My background runs from testing and QA leadership into engineering management. The through-line is quality-minded delivery: define what good evidence looks like, make decision rights visible, and help capable teams move without pretending complex work is simple.
Through-line
I started from testing and quality work, moved through QA leadership and
product-development responsibility, and now lead engineering teams. That
path matters: I do not treat quality as a phase at the end. I treat it as
the operating system for good delivery decisions.
Current focus
Recent work has centered on AI-enabled enterprise features, LLM-quality
practices, reporting modernization, enterprise search/indexing validation,
and team operating models. The common problem is proof: what evidence
would make this decision trustworthy for engineers, managers, and
stakeholders?
Management style
My preferred management mode is autonomy with explicit expectations.

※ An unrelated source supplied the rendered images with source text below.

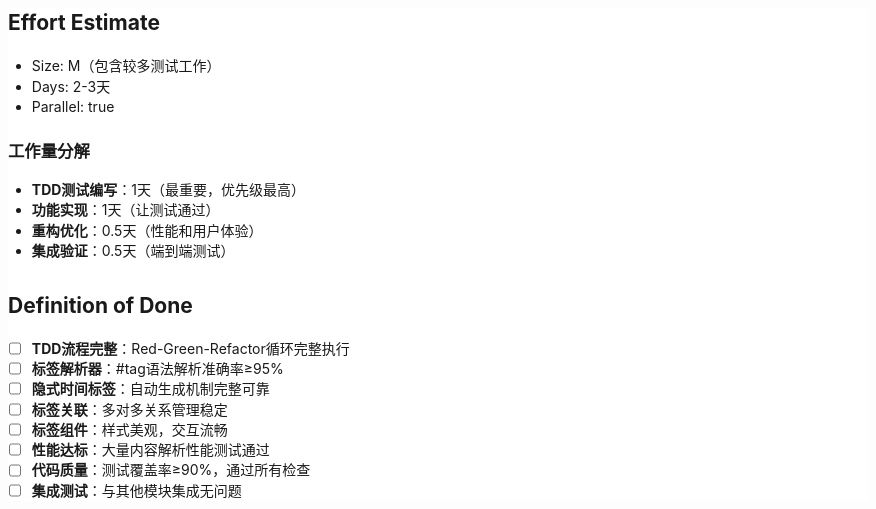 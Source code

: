 ## Effort Estimate

- Size: M（包含较多测试工作）
- Days: 2-3天
- Parallel: true

### 工作量分解
- **TDD测试编写**：1天（最重要，优先级最高）
- **功能实现**：1天（让测试通过）
- **重构优化**：0.5天（性能和用户体验）
- **集成验证**：0.5天（端到端测试）

## Definition of Done

- [ ] **TDD流程完整**：Red-Green-Refactor循环完整执行
- [ ] **标签解析器**：#tag语法解析准确率≥95%
- [ ] **隐式时间标签**：自动生成机制完整可靠
- [ ] **标签关联**：多对多关系管理稳定
- [ ] **标签组件**：样式美观，交互流畅
- [ ] **性能达标**：大量内容解析性能测试通过
- [ ] **代码质量**：测试覆盖率≥90%，通过所有检查
- [ ] **集成测试**：与其他模块集成无问题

People should have room to think, but the team still needs clear ownership,
visible trade-offs, reliable follow-through, and a direct way to surface
risk before it becomes late delivery pressure.
Public boundary
This portfolio is deliberately conservative. It uses public-safe summaries
of internal evidence, avoids confidential project names, and does not
claim Director-level scope, company-wide impact, or feature adoption
metrics that have not been verified for public use.